Closed blackeneth closed 2 years ago
allows redistribution of his code if credit is given in the source code (which has been done)
Note however that the package is under the MIT "Expat" license, and it is unclear if Prof. Genz is also OK with relicensing derived code.
The tests are failing because the LinearAlgebra depency isn't in the test environment (Primes is also needed). After studying travis, Google Actions, continuous integration, ... I don't know how to fix it. It seems like CompatHelper should fix it?
As for the license, StatsFuns has already released code based on Prof. Genz's work -- tvpack.jl. MATLAB includes his code in their commercial product. But I will write him directly for clarification.
I received a reply from Professor Genz:
Hello Andy,
Thanks for your work with the Julia translation of qsimvnv. I am happy to have the code derived from my original >implementations being redistributed under the MIT/Expat license.
Sincerely,
Alan Genz
So we are good to go on the licensing front. Still need to figure out how to fix the LinearAlgebra depency causing the tests to fail.
I haven't checked the implementation but IMHO this PR adds too many heavy dependencies. In particular, I am worried about the circular dependency on Distributions. Can they be avoided? Otherwise it might be better to add this functionality to Distributions or a separate package.
The dependency on the Distributions package is the Normal() distribution, which was "moved" some time ago from StatsFuns to Distributions. Although "norm.jl" is still in StatsFuns; I could call that directly or compute it via an erfc() call; don't know how you'd feel about that. In general, I prefer to call the "Plan Of Record" (POR) code -- the one official function, as it will get maintained over time and get bug fixes. So I reference that function, I get those fixes too.
The dependency on LinearAlgebra is a natural from using vectors for a multivariate distribution . The dependency on Random comes from using quasi-random integration. The dependency on Primes is due to the construction of Richtmyer generators for the integration; this could be replaced by a tuple of, say, the first 1000 prime numbers. Although I figured any statistician would probably have Primes loaded anyhow.

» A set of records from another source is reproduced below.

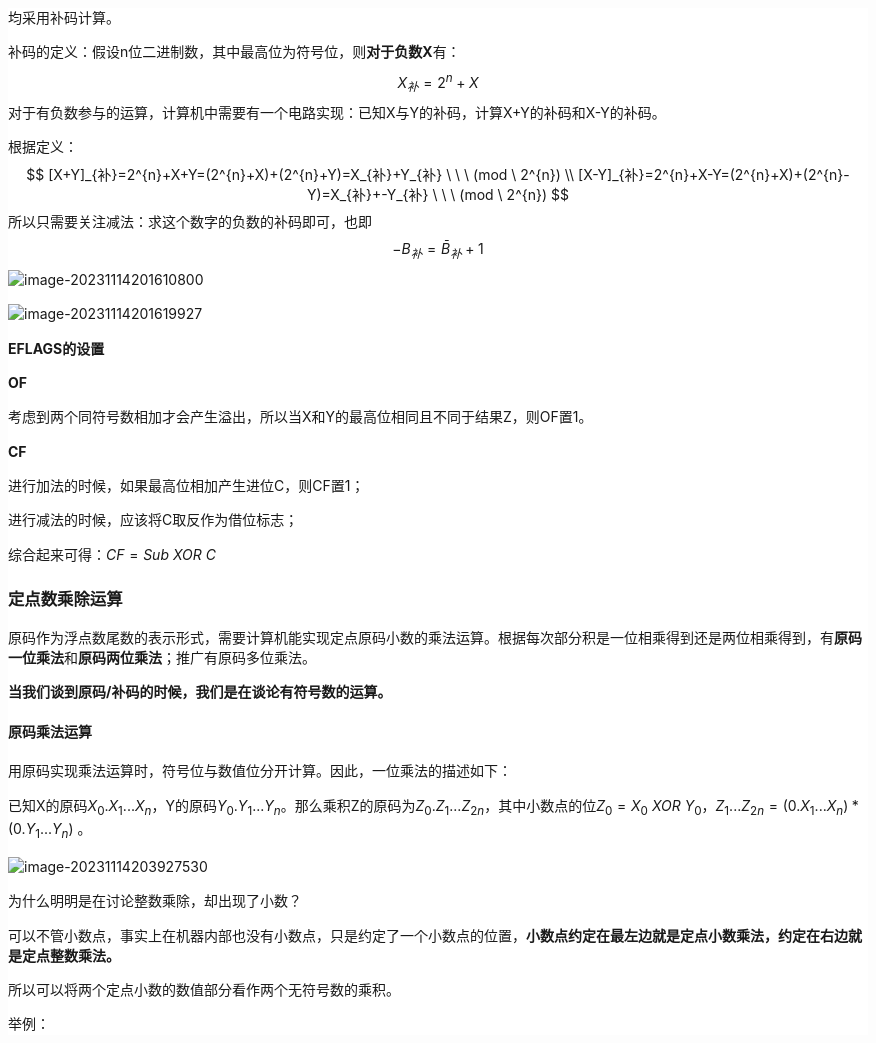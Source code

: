 均采用补码计算。

补码的定义：假设n位二进制数，其中最高位为符号位，则**对于负数X**有：
$$
X_{补}=2^{n}+X
$$
对于有负数参与的运算，计算机中需要有一个电路实现：已知X与Y的补码，计算X+Y的补码和X-Y的补码。

根据定义：
$$
[X+Y]_{补}=2^{n}+X+Y=(2^{n}+X)+(2^{n}+Y)=X_{补}+Y_{补} \ \ \  (mod \ 2^{n}) \\
[X-Y]_{补}=2^{n}+X-Y=(2^{n}+X)+(2^{n}-Y)=X_{补}+-Y_{补} \ \ \  (mod \ 2^{n})
$$
所以只需要关注减法：求这个数字的负数的补码即可，也即
$$
-B_{补}=\bar{B}_{补}+1
$$
![image-20231114201610800](https://repo-for-md.oss-cn-beijing.aliyuncs.com/img/image-20231114201610800.png)

![image-20231114201619927](https://repo-for-md.oss-cn-beijing.aliyuncs.com/img/image-20231114201619927.png)

**EFLAGS的设置**

**OF**

考虑到两个同符号数相加才会产生溢出，所以当X和Y的最高位相同且不同于结果Z，则OF置1。

**CF**

进行加法的时候，如果最高位相加产生进位C，则CF置1；

进行减法的时候，应该将C取反作为借位标志；

综合起来可得：$CF=Sub \ XOR \ C$

### 定点数乘除运算

原码作为浮点数尾数的表示形式，需要计算机能实现定点原码小数的乘法运算。根据每次部分积是一位相乘得到还是两位相乘得到，有**原码一位乘法**和**原码两位乘法**；推广有原码多位乘法。

**当我们谈到原码/补码的时候，我们是在谈论有符号数的运算。**

#### 原码乘法运算

用原码实现乘法运算时，符号位与数值位分开计算。因此，一位乘法的描述如下：

已知X的原码$X_{0}.X_{1}...X_{n}$，Y的原码$Y_{0}.Y_{1}...Y_{n}$。那么乘积Z的原码为$Z_{0}.Z_{1}...Z_{2n}$，其中小数点的位$Z_{0}=X_{0} \ XOR \ Y_{0}$，$Z_{1}...Z_{2n}=(0.X_{1}...X_{n})*(0.Y_{1}...Y_{n})$ 。

![image-20231114203927530](https://repo-for-md.oss-cn-beijing.aliyuncs.com/img/image-20231114203927530.png)

为什么明明是在讨论整数乘除，却出现了小数？

可以不管小数点，事实上在机器内部也没有小数点，只是约定了一个小数点的位置，**小数点约定在最左边就是定点小数乘法，约定在右边就是定点整数乘法。**

所以可以将两个定点小数的数值部分看作两个无符号数的乘积。

举例：
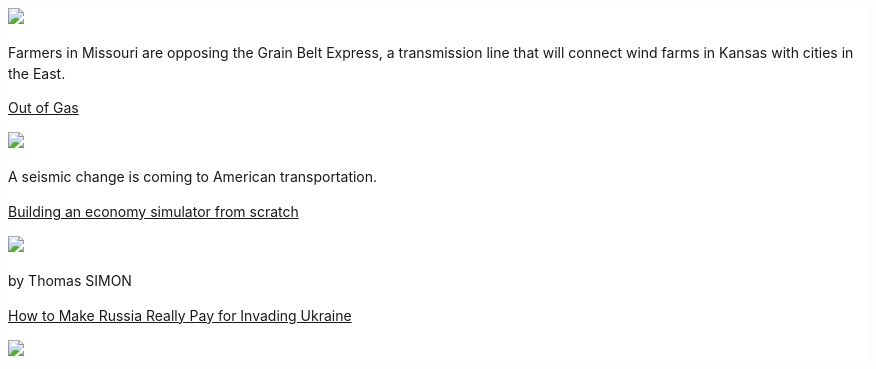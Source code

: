 <div class="card-image">

[![](https://media.newyorker.com/photos/657cba37d414088fca02723c/16:9/w_1280,c_limit/202308-Holtz-Grain%20Belt%20Express-final.jpg)](https://www.newyorker.com/news/dept-of-energy/the-holdouts-in-the-quest-for-a-better-power-grid)

</div>

Farmers in Missouri are opposing the Grain Belt Express, a transmission
line that will connect wind farms in Kansas with cities in the East.

</div>

<div class="card">

<div class="card-title">

[Out of
Gas](https://slate.com/business/2023/09/ev-charging-stations-gas-electric-cars.html)

</div>

<div class="card-image">

[![](https://compote.slate.com/images/ff8a9df7-50c1-48bb-b253-69a106e7bbf1.jpeg?crop=2000%2C1333%2Cx0%2Cy1&width=1560)](https://slate.com/business/2023/09/ev-charging-stations-gas-electric-cars.html)

</div>

A seismic change is coming to American transportation.

</div>

<div class="card">

<div class="card-title">

[Building an economy simulator from
scratch](https://thomassimon.dev/ps/4)

</div>

<div class="card-image">

[![](https://thomassimon.dev/og/ps/4)](https://thomassimon.dev/ps/4)

</div>

by Thomas SIMON

</div>

<div class="card">

<div class="card-title">

[How to Make Russia Really Pay for Invading
Ukraine](https://www.nytimes.com/2023/09/19/opinion/ukraine-russia-united-states-funding.html)

</div>

<div class="card-image">

[![](https://static01.nyt.com/images/2023/09/19/multimedia/19stephens1-mlwt/19stephens1-mlwt-largeHorizontalJumbo.jpg?year=2023&h=683&w=1024&s=e5c02ec72132ce71df874a201e53082db272589a38135a30e76ae9bc2f707245&k=ZQJBKqZ0VN)](https://www.nytimes.com/2023/09/19/opinion/ukraine-russia-united-states-funding.html)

Prior discussions on Discourse steered me away from adding it to Distributions and instead putting it into StatsFuns. That said, once qsimvnv.jl was added to StatsFuns, it would be fairly trivial to add the CDF function the MvNormal distribution.
Some time ago StatsFuns was split from Distributions. @andreasnoack has discussed undoing that and moving the statistics functions back to Distributions. Perhaps MVN could be the first one -- or, more likely, participate in the R-replacement stats funs that @andreasnoack is implementing moving back to Distributions (if you decide to do that). Not my decision, but I would of course cooperate with whatever direction is set.
FWIW, I still think that a mini-package for this specific functionality would be best.
So @devmotion, @tpapp -- what's the call? Into StatsFuns.jl or as a separate mini-package?
If it's "mini-package":
@blackeneth: I would recommend a specific, separate package for this. Yes, create it under your github account, then register if you want to.
I can provide some code review on superficial API details once you have set up this package (just ping me), but the actual computation I am not familiar with.
Adds function "qsimvnv" to /distrs -- this function is a Julia translation of the Matlab "qsimvnv" function, which computes the Multivariate Normal CDF over a rectangular area. The original code is by Prof. Alan Genz of the University of Washington, who allows redistribution of his code if credit is given in the source code (which has been done). A private function _chlrdr is also added, which re-arranges the integration limits and computes the Cholesky decomposition.
A test set is present in /test, called MVN.jl. runtests.jl has been modified to call it. Given that the definition of covariance matrices takes a lot of code space, it was broken out as a separate file for clarity. Total of 33 tests (all pass).
This is my first PR. Please be kind to my mistakes.